HaMStR-oneSeq is distributed as a python package called hamstr1s. It is compatible with Python ≥ v3.7.

Install the hamstr1s package

You can install hamstr1s using pip:

python3 -m pip install hamstr1s

or, in case you do not have admin rights, and don't use package systems like Anaconda to manage environments you need to use the --user option:

python3 -m pip install --user hamstr1s

and then add the following line to the end of your ~/.bashrc or ~/.bash_profile file, restart the current terminal to apply the change (or type source ~/.bashrc):

export PATH=$HOME/.local/bin:$PATH

Setup HaMStR-oneSeq

After installing hamstr1s, you need to setup HaMStR-oneSeq to get its dependencies and pre-calculated data.

You can do it by just running this command

setup1s

or, in case you are using Anaconda

setup1s --conda

You should have the sudo password ready, otherwise some missing dependencies cannot be installed. See dependency list for more info. If you do not have root privileges, ask your admin to install those dependencies using setup1s --lib command.

After the setup run successfully, you can start using HaMStR.

For debugging the setup, please create a log file by running the setup as e.g. setup1s | tee log.txt for Linux/MacOS or setup1s --conda | tee log.txt for Anaconda and send us that log file, so that we can trouble shoot the issues. Most of the problems can be solved by just re-running the setup.

Usage

HaMStR-oneSeq will run smoothly with the provided sample input file in 'infile.fa' if everything is set correctly.

oneSeq --seqFile infile.fa --seqName test --refspec HUMAN@9606@3

The output files with the prefix test will be saved at your current working directory. You can have an overview about all available options with the command

oneSeq -h

Please find more information in our wiki to learn about the input and outputs files of HaMStR-oneSeq.

HaMStR-oneSeq data set

Within the data package (https://fasta.bioch.virginia.edu/fasta_www2/fasta_list2.shtml) we provide a set of 78 reference taxa. They can be automatically downloaded during the setup. This data comes "ready to use" with the HaMStR-OneSeq framework. Species data must be present in the three directories listed below:

  • genome_dir (Contains sub-directories for proteome fasta files for each species)
  • blast_dir (Contains sub-directories for BLAST databases made with makeblastdb out of your proteomes)
  • weight_dir (Contains feature annotation files for each proteome)

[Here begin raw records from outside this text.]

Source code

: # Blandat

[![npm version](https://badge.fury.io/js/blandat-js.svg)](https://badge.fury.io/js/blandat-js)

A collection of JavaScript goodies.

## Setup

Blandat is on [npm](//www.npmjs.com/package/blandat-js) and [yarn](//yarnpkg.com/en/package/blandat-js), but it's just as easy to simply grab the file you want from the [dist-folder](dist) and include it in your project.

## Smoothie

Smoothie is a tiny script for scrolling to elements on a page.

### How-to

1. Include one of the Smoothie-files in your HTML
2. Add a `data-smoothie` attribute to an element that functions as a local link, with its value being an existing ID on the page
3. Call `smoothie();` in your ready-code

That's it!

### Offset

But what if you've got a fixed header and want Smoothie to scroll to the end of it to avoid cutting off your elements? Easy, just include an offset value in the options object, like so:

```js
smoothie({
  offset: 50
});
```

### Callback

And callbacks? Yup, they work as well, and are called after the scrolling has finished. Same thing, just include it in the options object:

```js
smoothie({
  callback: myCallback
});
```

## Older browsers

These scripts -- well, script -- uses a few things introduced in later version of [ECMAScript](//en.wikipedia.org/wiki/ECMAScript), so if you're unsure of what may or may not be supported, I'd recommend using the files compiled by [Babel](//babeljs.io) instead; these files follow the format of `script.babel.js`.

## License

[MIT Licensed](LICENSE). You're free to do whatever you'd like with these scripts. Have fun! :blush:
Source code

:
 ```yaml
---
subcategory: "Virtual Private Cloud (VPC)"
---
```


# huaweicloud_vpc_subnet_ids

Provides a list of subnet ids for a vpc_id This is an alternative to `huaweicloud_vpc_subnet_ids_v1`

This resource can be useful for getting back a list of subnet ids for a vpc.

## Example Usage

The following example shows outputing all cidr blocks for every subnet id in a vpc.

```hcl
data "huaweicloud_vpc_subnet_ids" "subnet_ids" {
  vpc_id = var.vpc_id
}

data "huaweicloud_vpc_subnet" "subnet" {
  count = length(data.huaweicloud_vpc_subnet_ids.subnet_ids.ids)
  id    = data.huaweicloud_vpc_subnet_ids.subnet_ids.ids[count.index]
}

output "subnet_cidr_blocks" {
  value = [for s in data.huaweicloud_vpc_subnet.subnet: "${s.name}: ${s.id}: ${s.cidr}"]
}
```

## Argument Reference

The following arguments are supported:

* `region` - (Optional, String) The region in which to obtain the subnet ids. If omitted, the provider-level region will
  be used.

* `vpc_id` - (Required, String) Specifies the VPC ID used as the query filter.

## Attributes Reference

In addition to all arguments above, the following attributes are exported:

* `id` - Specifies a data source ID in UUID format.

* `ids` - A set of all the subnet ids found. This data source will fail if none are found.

For each species/taxon there is a sub-directory named in accordance to the naming schema ([Species acronym]@[NCBI ID]@[Proteome version])

HaMStR-oneSeq is not limited to those 78 taxa. If needed the user can manually add further gene sets (multifasta format) using provided python scripts.

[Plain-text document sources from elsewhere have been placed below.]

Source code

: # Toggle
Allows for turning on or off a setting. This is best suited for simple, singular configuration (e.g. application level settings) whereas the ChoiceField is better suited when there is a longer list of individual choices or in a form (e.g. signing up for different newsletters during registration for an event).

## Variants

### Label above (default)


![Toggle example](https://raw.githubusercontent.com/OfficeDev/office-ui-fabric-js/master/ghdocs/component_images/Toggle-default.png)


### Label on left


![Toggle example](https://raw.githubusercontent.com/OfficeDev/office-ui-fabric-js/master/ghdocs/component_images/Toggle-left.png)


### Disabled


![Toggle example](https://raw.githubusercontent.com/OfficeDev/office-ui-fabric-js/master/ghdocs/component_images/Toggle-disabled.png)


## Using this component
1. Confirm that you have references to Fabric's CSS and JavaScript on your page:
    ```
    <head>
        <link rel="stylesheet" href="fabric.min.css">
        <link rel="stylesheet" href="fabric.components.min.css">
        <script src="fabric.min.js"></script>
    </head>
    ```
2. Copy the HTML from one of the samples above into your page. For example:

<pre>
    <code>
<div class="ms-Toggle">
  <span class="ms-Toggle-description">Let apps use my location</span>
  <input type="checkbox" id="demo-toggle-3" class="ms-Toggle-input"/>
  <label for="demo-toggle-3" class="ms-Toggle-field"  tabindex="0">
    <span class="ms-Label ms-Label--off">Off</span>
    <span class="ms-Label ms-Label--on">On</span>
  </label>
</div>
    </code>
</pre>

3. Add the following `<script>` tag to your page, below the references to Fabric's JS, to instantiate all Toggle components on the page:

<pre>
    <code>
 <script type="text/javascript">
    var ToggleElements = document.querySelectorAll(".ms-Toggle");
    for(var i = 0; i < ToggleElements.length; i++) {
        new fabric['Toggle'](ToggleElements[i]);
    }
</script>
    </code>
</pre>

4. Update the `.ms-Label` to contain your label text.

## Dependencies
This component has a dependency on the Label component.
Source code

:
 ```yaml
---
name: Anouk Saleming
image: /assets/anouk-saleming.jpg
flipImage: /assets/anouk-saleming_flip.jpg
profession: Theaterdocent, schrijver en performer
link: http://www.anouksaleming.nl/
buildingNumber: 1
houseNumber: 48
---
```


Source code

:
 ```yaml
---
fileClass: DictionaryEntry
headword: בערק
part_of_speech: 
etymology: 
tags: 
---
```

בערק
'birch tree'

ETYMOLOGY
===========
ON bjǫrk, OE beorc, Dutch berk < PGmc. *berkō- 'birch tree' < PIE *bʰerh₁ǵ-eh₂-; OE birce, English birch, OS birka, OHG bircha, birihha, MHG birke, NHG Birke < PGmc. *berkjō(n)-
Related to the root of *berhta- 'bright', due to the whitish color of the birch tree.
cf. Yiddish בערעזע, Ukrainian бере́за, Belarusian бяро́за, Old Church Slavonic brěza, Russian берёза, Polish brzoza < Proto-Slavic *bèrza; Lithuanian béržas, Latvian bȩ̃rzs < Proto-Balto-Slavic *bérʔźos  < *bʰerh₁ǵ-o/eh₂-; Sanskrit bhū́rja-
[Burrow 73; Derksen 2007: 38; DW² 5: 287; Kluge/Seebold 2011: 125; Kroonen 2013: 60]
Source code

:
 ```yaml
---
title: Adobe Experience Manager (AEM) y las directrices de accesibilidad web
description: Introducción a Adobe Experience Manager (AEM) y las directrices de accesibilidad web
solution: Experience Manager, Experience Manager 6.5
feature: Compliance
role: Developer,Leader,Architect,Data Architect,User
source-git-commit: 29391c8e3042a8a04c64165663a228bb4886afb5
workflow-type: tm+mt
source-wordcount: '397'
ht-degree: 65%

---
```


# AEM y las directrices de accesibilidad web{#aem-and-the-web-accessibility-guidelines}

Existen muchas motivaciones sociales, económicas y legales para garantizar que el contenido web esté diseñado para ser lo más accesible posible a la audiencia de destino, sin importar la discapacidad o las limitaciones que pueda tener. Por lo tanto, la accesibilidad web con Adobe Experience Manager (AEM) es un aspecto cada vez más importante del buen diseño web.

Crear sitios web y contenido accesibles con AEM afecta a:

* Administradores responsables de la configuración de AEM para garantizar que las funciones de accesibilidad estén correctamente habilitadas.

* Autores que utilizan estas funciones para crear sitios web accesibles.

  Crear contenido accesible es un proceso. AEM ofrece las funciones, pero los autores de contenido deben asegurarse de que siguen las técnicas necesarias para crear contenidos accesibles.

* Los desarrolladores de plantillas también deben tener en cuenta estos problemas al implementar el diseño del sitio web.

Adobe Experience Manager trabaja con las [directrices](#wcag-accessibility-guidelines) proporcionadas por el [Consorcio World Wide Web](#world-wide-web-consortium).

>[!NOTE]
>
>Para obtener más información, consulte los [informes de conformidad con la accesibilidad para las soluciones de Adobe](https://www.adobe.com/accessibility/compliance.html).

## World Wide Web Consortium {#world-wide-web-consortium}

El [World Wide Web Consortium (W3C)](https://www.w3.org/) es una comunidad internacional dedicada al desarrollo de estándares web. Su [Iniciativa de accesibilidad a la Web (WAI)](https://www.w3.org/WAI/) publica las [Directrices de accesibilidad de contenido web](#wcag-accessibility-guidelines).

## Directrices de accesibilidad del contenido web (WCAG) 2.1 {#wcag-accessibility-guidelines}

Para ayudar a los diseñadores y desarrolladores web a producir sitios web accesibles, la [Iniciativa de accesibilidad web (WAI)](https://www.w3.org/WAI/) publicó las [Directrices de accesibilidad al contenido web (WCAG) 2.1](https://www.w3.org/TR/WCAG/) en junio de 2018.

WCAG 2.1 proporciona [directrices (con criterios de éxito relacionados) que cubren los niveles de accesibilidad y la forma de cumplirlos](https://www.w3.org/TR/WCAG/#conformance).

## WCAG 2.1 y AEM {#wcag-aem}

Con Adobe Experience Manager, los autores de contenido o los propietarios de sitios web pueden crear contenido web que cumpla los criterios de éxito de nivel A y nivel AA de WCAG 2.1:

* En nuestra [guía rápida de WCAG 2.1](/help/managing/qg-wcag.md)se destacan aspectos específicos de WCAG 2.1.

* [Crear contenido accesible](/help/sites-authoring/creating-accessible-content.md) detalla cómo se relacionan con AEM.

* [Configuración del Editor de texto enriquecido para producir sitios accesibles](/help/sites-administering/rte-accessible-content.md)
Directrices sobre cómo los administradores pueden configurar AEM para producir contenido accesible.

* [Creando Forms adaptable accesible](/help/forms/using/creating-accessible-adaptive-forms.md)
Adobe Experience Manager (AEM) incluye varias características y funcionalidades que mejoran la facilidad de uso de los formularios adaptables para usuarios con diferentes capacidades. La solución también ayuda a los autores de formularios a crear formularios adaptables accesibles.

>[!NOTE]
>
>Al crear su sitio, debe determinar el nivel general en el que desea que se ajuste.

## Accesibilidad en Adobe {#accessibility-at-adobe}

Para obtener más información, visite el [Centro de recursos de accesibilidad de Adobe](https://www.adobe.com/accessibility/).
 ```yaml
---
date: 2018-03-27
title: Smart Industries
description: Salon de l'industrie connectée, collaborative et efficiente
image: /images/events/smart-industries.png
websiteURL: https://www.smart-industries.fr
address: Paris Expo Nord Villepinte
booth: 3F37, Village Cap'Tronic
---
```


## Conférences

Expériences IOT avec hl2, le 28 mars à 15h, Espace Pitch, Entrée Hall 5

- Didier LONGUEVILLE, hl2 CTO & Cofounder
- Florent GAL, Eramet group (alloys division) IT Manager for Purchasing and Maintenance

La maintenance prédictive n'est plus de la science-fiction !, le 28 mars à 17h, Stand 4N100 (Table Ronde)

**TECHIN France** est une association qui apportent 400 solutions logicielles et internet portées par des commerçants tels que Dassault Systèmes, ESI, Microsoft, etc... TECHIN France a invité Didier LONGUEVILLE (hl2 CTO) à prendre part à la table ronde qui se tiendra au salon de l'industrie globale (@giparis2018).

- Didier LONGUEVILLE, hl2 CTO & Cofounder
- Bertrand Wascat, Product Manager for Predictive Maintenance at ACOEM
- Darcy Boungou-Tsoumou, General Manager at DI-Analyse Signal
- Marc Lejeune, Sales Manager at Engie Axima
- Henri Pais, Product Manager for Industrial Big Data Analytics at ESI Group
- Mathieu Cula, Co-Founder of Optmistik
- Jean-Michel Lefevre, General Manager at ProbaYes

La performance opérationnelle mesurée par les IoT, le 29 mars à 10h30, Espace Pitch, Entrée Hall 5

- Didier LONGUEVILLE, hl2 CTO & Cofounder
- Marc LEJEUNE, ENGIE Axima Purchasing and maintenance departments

Adding a new gene set into HaMStR-oneSeq

For adding one gene set, please use the addTaxon1s function:

addTaxon1s -f newTaxon.fa -i tax_id [-o /output/directory] [-n abbr_tax_name] [-c] [-v protein_version] [-a]

in which, the first 3 arguments are required including newTaxon.fa is the gene set that need to be added, tax_id is its NCBI taxonomy ID, /output/directory is where the sub-directories can be found (genome_dir, blast_dir and weight_dir). If not given, new taxon will be added into the same directory of pre-calculated data. Other arguments are optional, which are -n for specify your own taxon name (if not given, an abbriviate name will be suggested based on the NCBI taxon name of the input tax_id), -c for calculating the BLAST DB (only needed if you need to include your new taxon into the list of taxa for compilating the core set), -v for identifying the genome/proteome version (default will be 1), and -a for turning off the annotation step (not recommended).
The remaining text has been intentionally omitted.